What is required — From the records below, return every line containing the word "prevention".

Source data
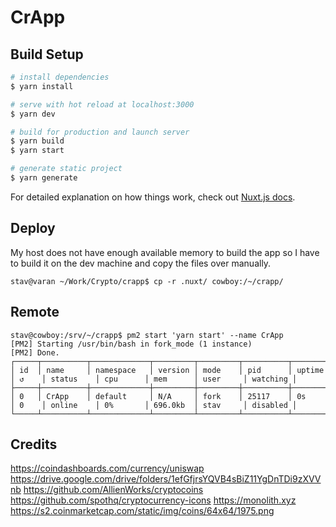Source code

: # CrApp

## Build Setup

```bash
# install dependencies
$ yarn install

# serve with hot reload at localhost:3000
$ yarn dev

# build for production and launch server
$ yarn build
$ yarn start

# generate static project
$ yarn generate
```

For detailed explanation on how things work, check out [Nuxt.js docs](https://nuxtjs.org).

## Deploy

My host does not have enough available memory to build the app so I have to build
it on the dev machine and copy the files over manually.

	stav@varan ~/Work/Crypto/crapp$ cp -r .nuxt/ cowboy:/~/crapp/

## Remote

	stav@cowboy:/srv/~/crapp$ pm2 start 'yarn start' --name CrApp
	[PM2] Starting /usr/bin/bash in fork_mode (1 instance)
	[PM2] Done.
	┌─────┬──────────┬─────────────┬─────────┬─────────┬──────────┬────────┬──────┬───────────┬──────────┬──────────┬──────────┬──────────┐
	│ id  │ name     │ namespace   │ version │ mode    │ pid      │ uptime │ ↺    │ status    │ cpu      │ mem      │ user     │ watching │
	├─────┼──────────┼─────────────┼─────────┼─────────┼──────────┼────────┼──────┼───────────┼──────────┼──────────┼──────────┼──────────┤
	│ 0   │ CrApp    │ default     │ N/A     │ fork    │ 25117    │ 0s     │ 0    │ online    │ 0%       │ 696.0kb  │ stav     │ disabled │
	└─────┴──────────┴─────────────┴─────────┴─────────┴──────────┴────────┴──────┴───────────┴──────────┴──────────┴──────────┴──────────┘

## Credits

https://coindashboards.com/currency/uniswap
https://drive.google.com/drive/folders/1efGfjrsYQVB4sBiZ11YgDnTDi9zXVVnb
https://github.com/AllienWorks/cryptocoins
https://github.com/spothq/cryptocurrency-icons
https://monolith.xyz
https://s2.coinmarketcap.com/static/img/coins/64x64/1975.png
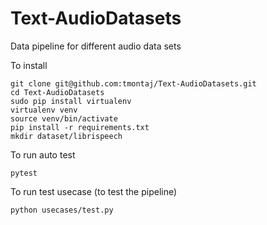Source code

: # Text-AudioDatasets
Data pipeline for different audio data sets 

To install 
```
git clone git@github.com:tmontaj/Text-AudioDatasets.git
cd Text-AudioDatasets
sudo pip install virtualenv 
virtualenv venv 
source venv/bin/activate
pip install -r requirements.txt
mkdir dataset/librispeech
```

To run auto test
```
pytest
```

To run test usecase (to test the pipeline)
```
python usecases/test.py
```
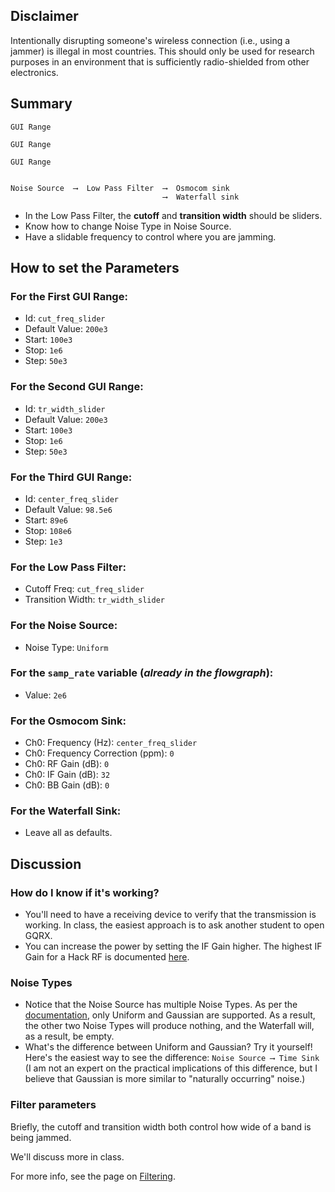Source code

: ## Disclaimer

Intentionally disrupting someone's wireless connection (i.e., using a jammer) is illegal in most countries. This should only be used for research purposes in an environment that is sufficiently radio-shielded from other electronics.

## Summary

```
GUI Range

GUI Range

GUI Range


Noise Source  ⟶  Low Pass Filter  ⟶  Osmocom sink
                                  ⟶  Waterfall sink
```

- In the Low Pass Filter, the **cutoff** and **transition width** should be sliders.
- Know how to change Noise Type in Noise Source.
- Have a slidable frequency to control where you are jamming.

## How to set the Parameters

### For the First GUI Range:

- Id: `cut_freq_slider`
- Default Value: `200e3`
- Start: `100e3`
- Stop: `1e6`
- Step: `50e3`

### For the Second GUI Range:

- Id: `tr_width_slider`
- Default Value: `200e3`
- Start: `100e3`
- Stop: `1e6`
- Step: `50e3`

### For the Third GUI Range:

- Id: `center_freq_slider`
- Default Value: `98.5e6`
- Start: `89e6`
- Stop: `108e6`
- Step: `1e3`

### For the Low Pass Filter:

- Cutoff Freq: `cut_freq_slider`
- Transition Width: `tr_width_slider`

### For the Noise Source:

- Noise Type: `Uniform`

### For the `samp_rate` variable (_already in the flowgraph_):

- Value: `2e6`

### For the Osmocom Sink:

- Ch0: Frequency (Hz): `center_freq_slider`
- Ch0: Frequency Correction (ppm): `0`
- Ch0: RF Gain (dB): `0`
- Ch0: IF Gain (dB): `32`
- Ch0: BB Gain (dB): `0`

### For the Waterfall Sink:

- Leave all as defaults.

## Discussion

### How do I know if it's working?

- You'll need to have a receiving device to verify that the transmission is working. In class, the easiest approach is to ask another student to open GQRX.
- You can increase the power by setting the IF Gain higher. The highest IF Gain for a Hack RF is documented [here](https://hackrf.readthedocs.io/en/latest/faq.html#what-gain-controls-are-provided-by-hackrf).

### Noise Types

- Notice that the Noise Source has multiple Noise Types. As per the [documentation](https://wiki.gnuradio.org/index.php/Noise_Source), only Uniform and Gaussian are supported. As a result, the other two Noise Types will produce nothing, and the Waterfall will, as a result, be empty.
- What's the difference between Uniform and Gaussian? Try it yourself!  
  Here's the easiest way to see the difference: `Noise Source ⟶ Time Sink`  
  (I am not an expert on the practical implications of this difference, but I believe that Gaussian is more similar to  "naturally occurring" noise.)

### Filter parameters

Briefly, the cutoff and transition width both control how wide of a band is being jammed.

We'll discuss more in class.

For more info, see the page on [Filtering](https://github.com/python-can-define-radio/sdr-course/wiki/180-Filtering).



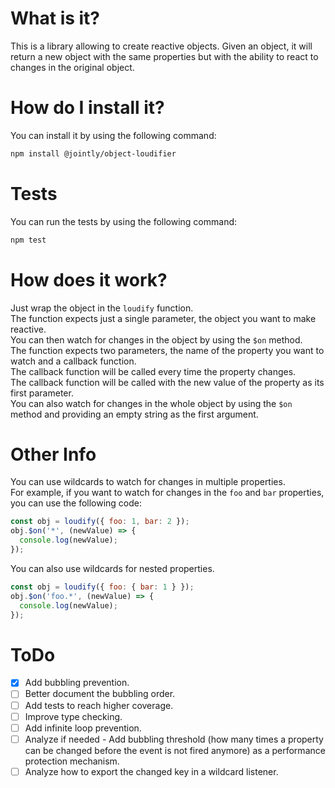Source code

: # What is it?

This is a library allowing to create reactive objects.
Given an object, it will return a new object with the same properties but with the ability to react to changes in the original object.

# How do I install it?

You can install it by using the following command:

```bash
npm install @jointly/object-loudifier
```

# Tests

You can run the tests by using the following command:

```bash
npm test
```

# How does it work?

Just wrap the object in the `loudify` function.  
The function expects just a single parameter, the object you want to make reactive.  
You can then watch for changes in the object by using the `$on` method.  
The function expects two parameters, the name of the property you want to watch and a callback function.  
The callback function will be called every time the property changes.  
The callback function will be called with the new value of the property as its first parameter.  
You can also watch for changes in the whole object by using the `$on` method and providing an empty string as the first argument.

# Other Info

You can use wildcards to watch for changes in multiple properties.  
For example, if you want to watch for changes in the `foo` and `bar` properties, you can use the following code:

```js
const obj = loudify({ foo: 1, bar: 2 });
obj.$on('*', (newValue) => {
  console.log(newValue);
});
```

You can also use wildcards for nested properties.

```js
const obj = loudify({ foo: { bar: 1 } });
obj.$on('foo.*', (newValue) => {
  console.log(newValue);
});
```

# ToDo

- [x] Add bubbling prevention.
- [ ] Better document the bubbling order.
- [ ] Add tests to reach higher coverage.
- [ ] Improve type checking.
- [ ] Add infinite loop prevention.
- [ ] Analyze if needed - Add bubbling threshold (how many times a property can be changed before the event is not fired anymore) as a performance protection mechanism.
- [ ] Analyze how to export the changed key in a wildcard listener.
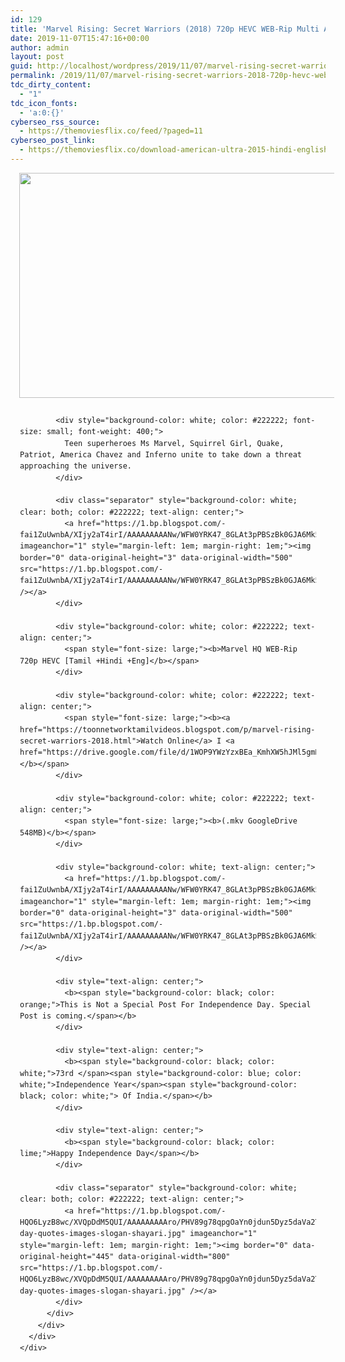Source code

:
 ```yaml
---
id: 129
title: 'Marvel Rising: Secret Warriors (2018) 720p HEVC WEB-Rip Multi Audio [Tamil +Hindi +Eng] x264 550MB ESub'
date: 2019-11-07T15:47:16+00:00
author: admin
layout: post
guid: http://localhost/wordpress/2019/11/07/marvel-rising-secret-warriors-2018-720p-hevc-web-rip-multi-audio-tamil-hindi-eng-x264-550mb-esub/
permalink: /2019/11/07/marvel-rising-secret-warriors-2018-720p-hevc-web-rip-multi-audio-tamil-hindi-eng-x264-550mb-esub/
tdc_dirty_content:
  - "1"
tdc_icon_fonts:
  - 'a:0:{}'
cyberseo_rss_source:
  - https://themoviesflix.co/feed/?paged=11
cyberseo_post_link:
  - https://themoviesflix.co/download-american-ultra-2015-hindi-english-480p-720p-1080p/
---
```

<div dir="ltr" style="text-align: left;" trbidi="on">
  <div class="separator" style="clear: both; text-align: center;">
    <a href="https://1.bp.blogspot.com/-JMGw_jM8Ick/XVQnWhSPFaI/AAAAAAAAArc/2GS9H522IQgx3HQGKFGjKcL8YEcg9xiHgCLcBGAs/s1600/richbanner-marvelrising_14c8047a.webp" imageanchor="1" style="margin-left: 1em; margin-right: 1em;"><img loading="lazy" border="0" data-original-height="900" data-original-width="1600" height="360" src="https://1.bp.blogspot.com/-JMGw_jM8Ick/XVQnWhSPFaI/AAAAAAAAArc/2GS9H522IQgx3HQGKFGjKcL8YEcg9xiHgCLcBGAs/s640/richbanner-marvelrising_14c8047a.webp" width="640" /></a>
  </div>
  
  <div class="mod" data-hveid="CA0QAA" data-md="50" data-ved="2ahUKEwjEjOCw1YLkAhUG63MBHZy4DewQkCkwJnoECA0QAA" lang="en-IN" style="border-radius: 8px; clear: none; font-family: arial, sans-serif; font-style: normal; letter-spacing: normal; line-height: 1.54; padding-left: 15px; padding-right: 15px; padding-top: 0px; text-align: left; text-indent: 0px; text-transform: none; white-space: normal; word-spacing: 0px;">
    <div class="PZPZlf hb8SAc kno-fb-ctx" data-attrid="description" data-hveid="CA0QAQ" data-ved="2ahUKEwjEjOCw1YLkAhUG63MBHZy4DewQziAoADAmegQIDRAB" style="margin: 13px 0px; overflow: hidden;">
      <div class="r-ija_iM10TDw8" jsl="$t t-oF0h478wPRI;$x 0;">
        <div class="kno-rdesc r-ipp2YuWtkOVQ" data-rtid="ipp2YuWtkOVQ" jsaction="sngtp:r.Eddvt4h-GI8;tp_btn:r.Eddvt4h-GI8" jsl="$t t-JgTEvN6zUII;$x 0;">
          <div>
            <h3 class="bNg8Rb" style="background-color: white; clip: rect(1px, 1px, 1px, 1px); color: #222222; font-size: medium; font-weight: normal; height: 1px; margin: 0px; overflow: hidden; padding: 0px; position: absolute; white-space: nowrap; width: 1px; z-index: -1000;">
              Description
            </h3>
            
            <div style="background-color: white; color: #222222; font-size: small; font-weight: 400;">
              Teen superheroes Ms Marvel, Squirrel Girl, Quake, Patriot, America Chavez and Inferno unite to take down a threat approaching the universe.
            </div>
            
            <div class="separator" style="background-color: white; clear: both; color: #222222; text-align: center;">
              <a href="https://1.bp.blogspot.com/-fai1ZuUwnbA/XIjy2aT4irI/AAAAAAAAANw/WFW0YRK47_8GLAt3pPBSzBk0GJA6Mk5fgCPcBGAYYCw/s1600/torrborder.gif" imageanchor="1" style="margin-left: 1em; margin-right: 1em;"><img border="0" data-original-height="3" data-original-width="500" src="https://1.bp.blogspot.com/-fai1ZuUwnbA/XIjy2aT4irI/AAAAAAAAANw/WFW0YRK47_8GLAt3pPBSzBk0GJA6Mk5fgCPcBGAYYCw/s1600/torrborder.gif" /></a>
            </div>
            
            <div style="background-color: white; color: #222222; text-align: center;">
              <span style="font-size: large;"><b>Marvel HQ WEB-Rip 720p HEVC [Tamil +Hindi +Eng]</b></span>
            </div>
            
            <div style="background-color: white; color: #222222; text-align: center;">
              <span style="font-size: large;"><b><a href="https://toonnetworktamilvideos.blogspot.com/p/marvel-rising-secret-warriors-2018.html">Watch Online</a> I <a href="https://drive.google.com/file/d/1WOP9YWzYzxBEa_KmhXW5hJMl5gmK7dT3/view">Download</a></b></span>
            </div>
            
            <div style="background-color: white; color: #222222; text-align: center;">
              <span style="font-size: large;"><b>(.mkv GoogleDrive 548MB)</b></span>
            </div>
            
            <div style="background-color: white; text-align: center;">
              <a href="https://1.bp.blogspot.com/-fai1ZuUwnbA/XIjy2aT4irI/AAAAAAAAANw/WFW0YRK47_8GLAt3pPBSzBk0GJA6Mk5fgCPcBGAYYCw/s1600/torrborder.gif" imageanchor="1" style="margin-left: 1em; margin-right: 1em;"><img border="0" data-original-height="3" data-original-width="500" src="https://1.bp.blogspot.com/-fai1ZuUwnbA/XIjy2aT4irI/AAAAAAAAANw/WFW0YRK47_8GLAt3pPBSzBk0GJA6Mk5fgCPcBGAYYCw/s1600/torrborder.gif" /></a>
            </div>
            
            <div style="text-align: center;">
              <b><span style="background-color: black; color: orange;">This is Not a Special Post For Independence Day. Special Post is coming.</span></b>
            </div>
            
            <div style="text-align: center;">
              <b><span style="background-color: black; color: white;">73rd </span><span style="background-color: blue; color: white;">Independence Year</span><span style="background-color: black; color: white;"> Of India.</span></b>
            </div>
            
            <div style="text-align: center;">
              <b><span style="background-color: black; color: lime;">Happy Independence Day</span></b>
            </div>
            
            <div class="separator" style="background-color: white; clear: both; color: #222222; text-align: center;">
              <a href="https://1.bp.blogspot.com/-HQO6LyzB8wc/XVQpDdM5QUI/AAAAAAAAAro/PHV89g78qpgOaYn0jdun5Dyz5daVa2TNACLcBGAs/s1600/independence-day-quotes-images-slogan-shayari.jpg" imageanchor="1" style="margin-left: 1em; margin-right: 1em;"><img border="0" data-original-height="445" data-original-width="800" src="https://1.bp.blogspot.com/-HQO6LyzB8wc/XVQpDdM5QUI/AAAAAAAAAro/PHV89g78qpgOaYn0jdun5Dyz5daVa2TNACLcBGAs/s1600/independence-day-quotes-images-slogan-shayari.jpg" /></a>
            </div>
          </div>
        </div>
      </div>
    </div>
  </div>
</div>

Answer for the task —
- [x] Add bubbling prevention.
- [ ] Add infinite loop prevention.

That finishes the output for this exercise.